Question

Sample Size. In Exercises 29–36, find the sample size required to estimate the population mean.

Mean Age of Female Statistics Students Data Set 1 “Body Data” in Appendix B includes ages of 147 randomly selected adult females, and those ages have a standard deviation of 17.7 years. Assume that ages of female statistics students have less variation than ages of females in the general population, so let\(\sigma = 17.7\)years for the sample size calculation. How many female statistics student ages must be obtained in order to estimate the mean age of all female statistics students? Assume that we want 95% confidence that the sample mean is within one-half year of the population mean. Does it seem reasonable to assume that ages of female statistics students have less variation than ages of females in the general population?

Short answer

The required sample size is 4815.

Yes, the assumption about the ages of female Statistics students having less variation than the ages of females in the general population seems reasonable.

Step-by-step solution

Given information

Assuming that the variation in the ages of the population of female students is lesser than the general population, let\(\sigma = 17.7\;{\rm{years}}\).

A 95% level of confidence is required that the sample mean lies within one-half year of the true mean.

Describe the determination of the sample size

The sample size n can be determined by using the following formula.

\(n = {\left( {\frac{{{z_{\frac{\alpha }{2}}} \times \sigma }}{E}} \right)^2}\,\,\,\,\,\,\,\,\,\,\,\,\,\,\,\,\,\,\,\,\,\,\,\,\,\,...\left( 1 \right)\)

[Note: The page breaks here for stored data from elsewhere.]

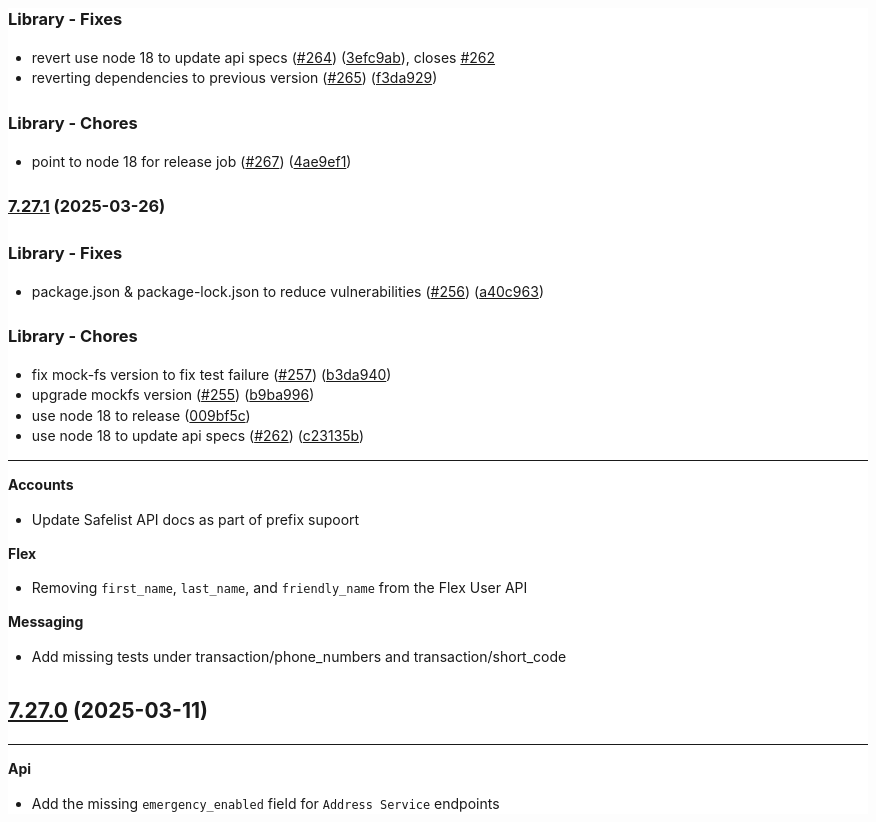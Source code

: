 ### Library - Fixes

* revert use node 18 to update api specs ([#264](https://github.com/twilio/twilio-cli-core/issues/264)) ([3efc9ab](https://github.com/twilio/twilio-cli-core/commit/3efc9abc997d9bc351ade1e66de306bd307478c0)), closes [#262](https://github.com/twilio/twilio-cli-core/issues/262)
* reverting dependencies to previous version ([#265](https://github.com/twilio/twilio-cli-core/issues/265)) ([f3da929](https://github.com/twilio/twilio-cli-core/commit/f3da9298145fe3d1e57db454f064028b86740763))


### Library - Chores

* point to node 18 for release job ([#267](https://github.com/twilio/twilio-cli-core/issues/267)) ([4ae9ef1](https://github.com/twilio/twilio-cli-core/commit/4ae9ef128e74a18f1252cffbc129645bd65c7ac5))

### [7.27.1](https://github.com/twilio/twilio-cli-core/compare/7.27.0...7.27.1) (2025-03-26)


### Library - Fixes

* package.json & package-lock.json to reduce vulnerabilities ([#256](https://github.com/twilio/twilio-cli-core/issues/256)) ([a40c963](https://github.com/twilio/twilio-cli-core/commit/a40c9635398da49cce55c259cf5b926e62a21e08))


### Library - Chores

* fix mock-fs version to fix test failure ([#257](https://github.com/twilio/twilio-cli-core/issues/257)) ([b3da940](https://github.com/twilio/twilio-cli-core/commit/b3da940e444f960928ed069e2e071020a41c46bb))
* upgrade mockfs version ([#255](https://github.com/twilio/twilio-cli-core/issues/255)) ([b9ba996](https://github.com/twilio/twilio-cli-core/commit/b9ba99665e73f07890405e80fc0e77e68f2f0636))
* use node 18 to release ([009bf5c](https://github.com/twilio/twilio-cli-core/commit/009bf5cfe5adbed0a735ac0a07e6bd293fcd1ed2))
* use node 18 to update api specs ([#262](https://github.com/twilio/twilio-cli-core/issues/262)) ([c23135b](https://github.com/twilio/twilio-cli-core/commit/c23135b7c45668b1e95aa3e6dafb9e5f6e7986dd))

--------------------------
**Accounts**
- Update Safelist API docs as part of prefix supoort

**Flex**
- Removing `first_name`, `last_name`, and `friendly_name` from the Flex User API

**Messaging**
- Add missing tests under transaction/phone_numbers and transaction/short_code


## [7.27.0](https://github.com/twilio/twilio-cli-core/compare/7.26.12...7.27.0) (2025-03-11)

--------------------------
**Api**
- Add the missing `emergency_enabled` field for `Address Service` endpoints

Here, E is the margin of error.

Find the critical value \[{z_{\frac{{_\alpha }}{2}}}\]

The\({z_{\frac{\alpha }{2}}}\)is a z-score that separates an area of\(\frac{\alpha }{2}\)in the right tail of the standard normal distribution.

The confidence level of 95% corresponds to\(\alpha = 0.05\,\,\,\,{\rm{and}}\,\,\,\,\frac{\alpha }{2} = 0.025\).

The value\({z_{\frac{\alpha }{2}}}\)has cumulative area\(1 - \frac{\alpha }{2}\)to its left .

Mathematically,

\(\begin{array}{c}P\left( {z < {z_{\frac{\alpha }{2}}}} \right) = 1 - \frac{\alpha }{2}\\ = 0.975\end{array}\)

From the standard normal table, the area of 0.975 is observed corresponding intersection of the row value 1.9 and column value 0.06, which implies\({z_{\frac{\alpha }{2}}}\)is 1.96.

Find the required sample size

The sample size is calculated by substituting the values of\({z_{\frac{\alpha }{2}}}\),\(\sigma \),and E in equation (1).

\(\begin{array}{c}{\rm{n}} = {\left( {\frac{{{z_{\frac{\alpha }{2}}} \times \sigma }}{{\rm{E}}}} \right)^2}\\ = {\left( {\frac{{1.96 \times 17.7}}{{0.5}}} \right)^2}\\ = 4814.14\\ = 4815\,\,\,\,\left( {{\rm{rounded}}\,\,{\rm{off}}} \right)\end{array}\)

So, with 4815 samples values, you can be 95% confident that your sample mean lies within a one-half year of the true mean.

Conclude that the assumption seems reasonable

The sample size required to estimate the Mean Age of Female Statistics Studentsis 4815.

The assumption seems reasonable as the female Statistics students are expected to show less variation than the general population of females.